The companies developed a stress-testing approach to assess the impact of several climate change mitigation-related policy factors on companies’ profit-before-tax (PBT), as a proxy for a firm’s value, and investor equity portfolios.
They initially focused on carbon pricing as a “key policy lever” to measure the impact on PBT.
Trevor Allen, product sales specialist at BNP Paribas, told IPE: “We started with a very simple premise, and that premise is that carbon is an underpriced risk.
“Pension funds in particular and any asset owner need to protect themselves against the future price of carbon. How do they go about doing that?”
Using baseline, moderate and aggressive forecast scenarios for climate warming trajectories and carbon prices, the study found that “carbon price does pose a material performance risk to equity portfolios” by way of the impact on companies’ PBT.
The impact could be material in four high-emission sectors, according to the study: utilities, basic materials, energy and industrials.
It found that, under the baseline “business-as-usual” scenario, which assumes a warming trajectory of 3-4 degrees Celsius and a carbon price of $7-18 across the six core carbon markets (excluding Japan), companies’ annual PBT could be reduced by 1.5-15.3% by 2020.
The study back-tested three approaches by which investors can address the risks presented by emerging carbon-pricing policies – the “low carbon” method, a “profit before tax hedged” method and a “Smart carbon hybrid” method.
The first is designed to minimise a portfolio’s overall carbon footprint, the second to hedge the risk of carbon price fluctuations to reduce potential financial losses, and the third combines the former two approaches.
The study found that the low-carbon method reduces the carbon emission of a benchmark portfolio by more than 60% but “only buffers about 22% of the PBT potential loss”.
This, according to the study, “indicates that reducing the carbon footprint of the portfolio does not necessarily reduce the carbon financial risk of the portfolio”.
The “profit before tax hedged” method offers better protection but comes with a tracking error of 2.3% per annum and an annual turnover of more than 160%, which “can be at odds with institutional investors’ typical long-term investment horizons and the standard annual review of their strategic asset allocation”.

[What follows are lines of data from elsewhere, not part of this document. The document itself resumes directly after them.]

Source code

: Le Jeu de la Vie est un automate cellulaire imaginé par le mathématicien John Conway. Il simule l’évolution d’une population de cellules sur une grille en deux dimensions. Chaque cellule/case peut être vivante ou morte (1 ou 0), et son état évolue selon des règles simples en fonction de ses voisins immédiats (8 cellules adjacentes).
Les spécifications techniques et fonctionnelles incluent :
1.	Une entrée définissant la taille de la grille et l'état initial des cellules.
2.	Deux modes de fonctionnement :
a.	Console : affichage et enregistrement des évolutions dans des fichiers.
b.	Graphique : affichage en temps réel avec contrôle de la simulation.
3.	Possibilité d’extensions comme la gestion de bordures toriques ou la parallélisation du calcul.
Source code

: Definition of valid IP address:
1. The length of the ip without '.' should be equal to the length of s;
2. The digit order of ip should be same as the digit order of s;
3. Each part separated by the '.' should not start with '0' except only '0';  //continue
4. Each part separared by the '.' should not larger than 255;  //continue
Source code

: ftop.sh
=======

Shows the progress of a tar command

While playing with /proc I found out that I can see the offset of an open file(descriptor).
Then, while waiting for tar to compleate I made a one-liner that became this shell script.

The “hybrid” method offers “the advantage of immediate carbon reduction and insurance against carbon price movements” and could be “a stepping stone for institutional investors on the path to the full decarbonisation of their portfolios”.
As noted in the study, many pension funds and other asset owners are concerned about climate change and the implications for their portfolios and investment actions.
Measuring a portfolio’s carbon footprint and subsequent action to reduce it – decarbonising – has been a focus for many, with various approaches taken.
Attention is also increasingly being paid to being positioned to take advantage of the opportunities posed by the transition to a low-carbon economy.
A new fund launched by Legal & General Investment Management and used by HSBC Bank UK Pension Scheme, for example, has a carbon-footprint reduction element while also being designed to increase exposure to companies generating “green revenue”.